21 mai 2014

La légende de Hawkmoon, Le joyau noir - Michaël Moorcock

Éditeur : Presses Pocket (Science-Fiction)
Date de sortie : 1988

Résumé :
Une nuit d'horreur s'abat sur Köln. Les armées du Ténébreux Empire viennent de s'emparer de la ville. Les petits garçons sont crucifiés, les petites filles pendues. On force les gens, pour sauver leur vie, à se livrer en public à des exhibitions infâmes Ils deviennent cadavres ou soldats.

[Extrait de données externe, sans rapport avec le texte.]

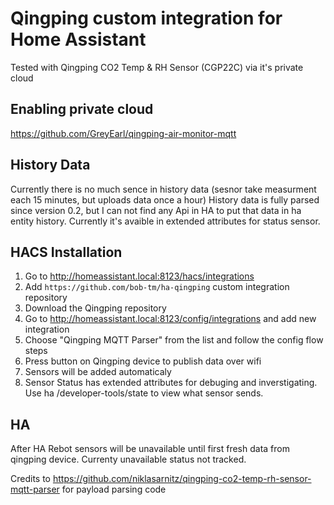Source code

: # Qingping custom integration for Home Assistant

Tested with Qingping CO2 Temp & RH Sensor (CGP22C) via it's private cloud


## Enabling private cloud
https://github.com/GreyEarl/qingping-air-monitor-mqtt

## History Data

Currently there is no much sence in history data (sesnor take measurment each 15 minutes, but uploads data once a hour)
History data is fully parsed since version 0.2, but I can not find any Api in HA to put that data in ha entity history. Currently it's avaible in extended attributes for status sensor. 


## HACS Installation

1. Go to http://homeassistant.local:8123/hacs/integrations
1. Add `https://github.com/bob-tm/ha-qingping` custom integration repository
1. Download the Qingping repository
1. Go to http://homeassistant.local:8123/config/integrations and add new integration
1. Choose "Qingping MQTT Parser" from the list and follow the config flow steps
1. Press button on Qingping device to publish data over wifi
2. Sensors will be added automaticaly
3. Sensor Status has extended attributes for debuging and inverstigating. Use ha /developer-tools/state to view what sensor sends. 


## HA 
After HA Rebot sensors will be unavailable until first fresh data from qingping device. 
Currenty unavailable status not tracked.

Credits to 
https://github.com/niklasarnitz/qingping-co2-temp-rh-sensor-mqtt-parser for payload parsing code
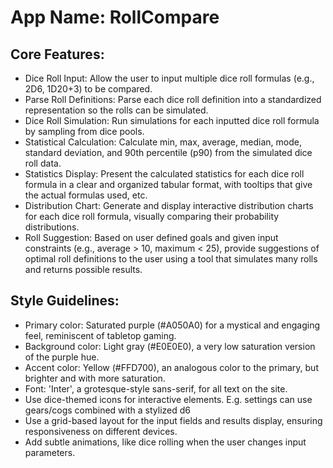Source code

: # **App Name**: RollCompare

## Core Features:

- Dice Roll Input: Allow the user to input multiple dice roll formulas (e.g., 2D6, 1D20+3) to be compared.
- Parse Roll Definitions: Parse each dice roll definition into a standardized representation so the rolls can be simulated.
- Dice Roll Simulation: Run simulations for each inputted dice roll formula by sampling from dice pools.
- Statistical Calculation: Calculate min, max, average, median, mode, standard deviation, and 90th percentile (p90) from the simulated dice roll data.
- Statistics Display: Present the calculated statistics for each dice roll formula in a clear and organized tabular format, with tooltips that give the actual formulas used, etc.
- Distribution Chart: Generate and display interactive distribution charts for each dice roll formula, visually comparing their probability distributions.
- Roll Suggestion: Based on user defined goals and given input constraints (e.g., average > 10, maximum < 25), provide suggestions of optimal roll definitions to the user using a tool that simulates many rolls and returns possible results.

## Style Guidelines:

- Primary color: Saturated purple (#A050A0) for a mystical and engaging feel, reminiscent of tabletop gaming.
- Background color: Light gray (#E0E0E0), a very low saturation version of the purple hue.
- Accent color: Yellow (#FFD700), an analogous color to the primary, but brighter and with more saturation.
- Font: 'Inter', a grotesque-style sans-serif, for all text on the site.
- Use dice-themed icons for interactive elements. E.g. settings can use gears/cogs combined with a stylized d6
- Use a grid-based layout for the input fields and results display, ensuring responsiveness on different devices.
- Add subtle animations, like dice rolling when the user changes input parameters.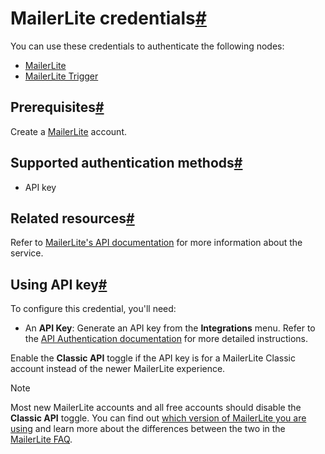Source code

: [](https://github.com/n8n-io/n8n-docs/edit/main/docs/integrations/builtin/credentials/mailerlite.md "Edit this page")

# MailerLite credentials[#](#mailerlite-credentials "Permanent link")

You can use these credentials to authenticate the following nodes:

*   [MailerLite](../../app-nodes/n8n-nodes-base.mailerlite/)
*   [MailerLite Trigger](../../trigger-nodes/n8n-nodes-base.mailerlitetrigger/)

## Prerequisites[#](#prerequisites "Permanent link")

Create a [MailerLite](https://www.mailerlite.com/) account.

## Supported authentication methods[#](#supported-authentication-methods "Permanent link")

*   API key

## Related resources[#](#related-resources "Permanent link")

Refer to [MailerLite's API documentation](https://developers.mailerlite.com/docs/) for more information about the service.

## Using API key[#](#using-api-key "Permanent link")

To configure this credential, you'll need:

*   An **API Key**: Generate an API key from the **Integrations** menu. Refer to the [API Authentication documentation](https://developers.mailerlite.com/docs/#authentication) for more detailed instructions.

Enable the **Classic API** toggle if the API key is for a MailerLite Classic account instead of the newer MailerLite experience.

Note

Most new MailerLite accounts and all free accounts should disable the **Classic API** toggle. You can find out [which version of MailerLite you are using](https://www.mailerlite.com/help/which-version-of-mailerlite-am-i-using) and learn more about the differences between the two in the [MailerLite FAQ](https://www.mailerlite.com/help/new-mailerlite-faq).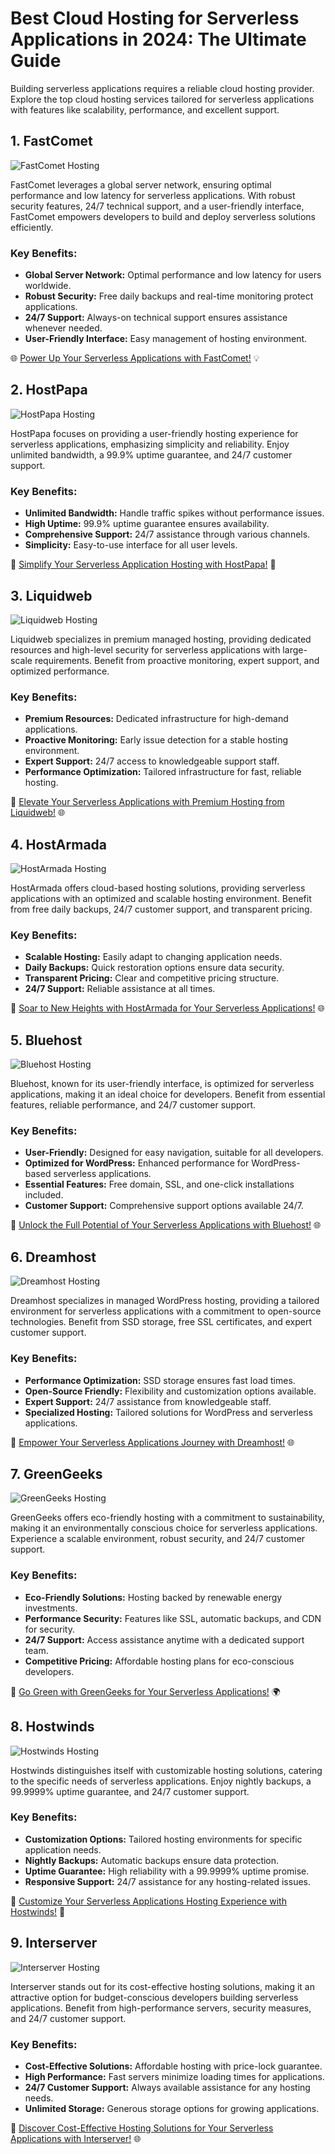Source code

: # Best Cloud Hosting for Serverless Applications in 2024: The Ultimate Guide

Building serverless applications requires a reliable cloud hosting provider. Explore the top cloud hosting services tailored for serverless applications with features like scalability, performance, and excellent support.

## 1. FastComet

![FastComet Hosting](https://i.imgur.com/7qgXuWp.png "FastComet Hosting")

FastComet leverages a global server network, ensuring optimal performance and low latency for serverless applications. With robust security features, 24/7 technical support, and a user-friendly interface, FastComet empowers developers to build and deploy serverless solutions efficiently.

### Key Benefits:
- **Global Server Network:** Optimal performance and low latency for users worldwide.
- **Robust Security:** Free daily backups and real-time monitoring protect applications.
- **24/7 Support:** Always-on technical support ensures assistance whenever needed.
- **User-Friendly Interface:** Easy management of hosting environment.

🌐 [Power Up Your Serverless Applications with FastComet!](https://snipitx.com/fastcomet-jy) 💡

## 2. HostPapa

![HostPapa Hosting](https://i.imgur.com/ouDTkvl.jpeg "HostPapa Hosting")

HostPapa focuses on providing a user-friendly hosting experience for serverless applications, emphasizing simplicity and reliability. Enjoy unlimited bandwidth, a 99.9% uptime guarantee, and 24/7 customer support.

### Key Benefits:
- **Unlimited Bandwidth:** Handle traffic spikes without performance issues.
- **High Uptime:** 99.9% uptime guarantee ensures availability.
- **Comprehensive Support:** 24/7 assistance through various channels.
- **Simplicity:** Easy-to-use interface for all user levels.

🌈 [Simplify Your Serverless Application Hosting with HostPapa!](https://snipitx.com/hostpapa-jy) 🚀

## 3. Liquidweb

![Liquidweb Hosting](https://i.imgur.com/4IvT9SC.jpeg "Liquidweb Hosting")

Liquidweb specializes in premium managed hosting, providing dedicated resources and high-level security for serverless applications with large-scale requirements. Benefit from proactive monitoring, expert support, and optimized performance.

### Key Benefits:
- **Premium Resources:** Dedicated infrastructure for high-demand applications.
- **Proactive Monitoring:** Early issue detection for a stable hosting environment.
- **Expert Support:** 24/7 access to knowledgeable support staff.
- **Performance Optimization:** Tailored infrastructure for fast, reliable hosting.

🚀 [Elevate Your Serverless Applications with Premium Hosting from Liquidweb!](https://snipitx.com/liquidweb-jy) 🌐

## 4. HostArmada

![HostArmada Hosting](https://i.imgur.com/KFbdf3o.jpeg "HostArmada Hosting")

HostArmada offers cloud-based hosting solutions, providing serverless applications with an optimized and scalable hosting environment. Benefit from free daily backups, 24/7 customer support, and transparent pricing.

### Key Benefits:
- **Scalable Hosting:** Easily adapt to changing application needs.
- **Daily Backups:** Quick restoration options ensure data security.
- **Transparent Pricing:** Clear and competitive pricing structure.
- **24/7 Support:** Reliable assistance at all times.

🚀 [Soar to New Heights with HostArmada for Your Serverless Applications!](https://snipitx.com/hostarmada-jy) 🌐

## 5. Bluehost

![Bluehost Hosting](https://i.imgur.com/PasFF9E.jpeg "Bluehost Hosting")

Bluehost, known for its user-friendly interface, is optimized for serverless applications, making it an ideal choice for developers. Benefit from essential features, reliable performance, and 24/7 customer support.

### Key Benefits:
- **User-Friendly:** Designed for easy navigation, suitable for all developers.
- **Optimized for WordPress:** Enhanced performance for WordPress-based serverless applications.
- **Essential Features:** Free domain, SSL, and one-click installations included.
- **Customer Support:** Comprehensive support options available 24/7.

🚀 [Unlock the Full Potential of Your Serverless Applications with Bluehost!](https://snipitx.com/bluehost-jy) 🌐

## 6. Dreamhost

![Dreamhost Hosting](https://i.imgur.com/rXIg8ip.jpeg "Dreamhost Hosting")

Dreamhost specializes in managed WordPress hosting, providing a tailored environment for serverless applications with a commitment to open-source technologies. Benefit from SSD storage, free SSL certificates, and expert customer support.

### Key Benefits:
- **Performance Optimization:** SSD storage ensures fast load times.
- **Open-Source Friendly:** Flexibility and customization options available.
- **Expert Support:** 24/7 assistance from knowledgeable staff.
- **Specialized Hosting:** Tailored solutions for WordPress and serverless applications.

🚀 [Empower Your Serverless Applications Journey with Dreamhost!](https://snipitx.com/dreamhost-jy) 🌐

## 7. GreenGeeks

![GreenGeeks Hosting](https://i.imgur.com/eEwuntu.jpg "GreenGeeks Hosting")

GreenGeeks offers eco-friendly hosting with a commitment to sustainability, making it an environmentally conscious choice for serverless applications. Experience a scalable environment, robust security, and 24/7 customer support.

### Key Benefits:
- **Eco-Friendly Solutions:** Hosting backed by renewable energy investments.
- **Performance Security:** Features like SSL, automatic backups, and CDN for security.
- **24/7 Support:** Access assistance anytime with a dedicated support team.
- **Competitive Pricing:** Affordable hosting plans for eco-conscious developers.

🌿 [Go Green with GreenGeeks for Your Serverless Applications!](https://snipitx.com/greengeeks-jy) 🌍

## 8. Hostwinds

![Hostwinds Hosting](https://i.imgur.com/53aSNXx.jpeg "Hostwinds Hosting")

Hostwinds distinguishes itself with customizable hosting solutions, catering to the specific needs of serverless applications. Enjoy nightly backups, a 99.9999% uptime guarantee, and 24/7 customer support.

### Key Benefits:
- **Customization Options:** Tailored hosting environments for specific application needs.
- **Nightly Backups:** Automatic backups ensure data protection.
- **Uptime Guarantee:** High reliability with a 99.9999% uptime promise.
- **Responsive Support:** 24/7 assistance for any hosting-related issues.

🌟 [Customize Your Serverless Applications Hosting Experience with Hostwinds!](https://snipitx.com/hostwinds-jy) 🚀

## 9. Interserver

![Interserver Hosting](https://i.imgur.com/OM5dOEW.jpeg "Interserver Hosting")

Interserver stands out for its cost-effective hosting solutions, making it an attractive option for budget-conscious developers building serverless applications. Benefit from high-performance servers, security measures, and 24/7 customer support.

### Key Benefits:
- **Cost-Effective Solutions:** Affordable hosting with price-lock guarantee.
- **High Performance:** Fast servers minimize loading times for applications.
- **24/7 Customer Support:** Always available assistance for any hosting needs.
- **Unlimited Storage:** Generous storage options for growing applications.

🚀 [Discover Cost-Effective Hosting Solutions for Your Serverless Applications with Interserver!](https://snipitx.com/interserver-jy) 🌐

De toute façon, ils obéiront à la sinistre devise : " Mort à la vie. " Dorian Hawkmoon reste prostré dans sa prison. Après tout ce qu'il a enduré, il n'éprouve plus aucune émotion. Il a oublié le supplice infligé à son père, le vieux duc de Köln Une partie de son esprit est morte. Il ne désire plus rien. Alors le noir baron Meliadus, hiérarque de l'Empire, trouve un moyen de le manipuler quand même. Une machine le caresse, le pénètre, il soupire. Un objet s'incruste dans son front : le joyau Noir, souple comme la chair, irradiant une chaleur anormale. C'est une torture inédite, un piège incroyablement pervers, une malédiction inconnue qui désormais le poursuit. Jusqu'à sa mort ?


Mon avis :
Dans ce premier tome, le lecteur fait connaissance avec Dorian Hawkmoon, duc de Köln, qui en essayant de s'opposer aux armées de l'empire de Grandbretanne est fait prisonnier et ramené par le baron Méliadus dans les geôles de Londra. Alors que la survie de Dorian semble quelque peu compromise, le baron échafaude un plan visant à enlever la femme dont il est épris, Ysselda, et ainsi à profiter des connaissances militaires de son père le comte Airain. Le prisonnier va donc être mis à contribution pour exécuter ce plan, et pour garantir sa loyauté, Méliadus fait insérer sur son front une étrange pierre.
Moorcock nous décrit ici un monde envahi par la Grandbretanne, nation perverse et cruelle gouvernée par un étrange empereur, et à laquelle personne n'ose se confronter. Cet Empire Ténébreux riche de magie et de technologie fait régner la terreur et n'a pour but que l'expansion et la domination. Des héros vont pourtant se dresser contre lui dans le but de rétablir la balance.
Plus de dix ans que je n'avais pas lu de Moorcock, et je me souviens que son écriture, pourtant agréable, me laissait un sentiment bizarre, trop d'emphase, trop de descriptions qui me semblaient inutiles. Erekosë m'avait tapé sur les nerfs alors que j'étais partie de mon plein gré sur les routes avec Corum. Je dois dire que je retrouve l'incarnation du Champion Eternel, ici Dorian Hawkmoon, avec une certaine joie et je redécouvre l'œuvre de Moorcock. Sans que ce livre soit un chef-d'œuvre, il fait partie pour moi des classiques de la SF avec un univers riche et des personnages attachants.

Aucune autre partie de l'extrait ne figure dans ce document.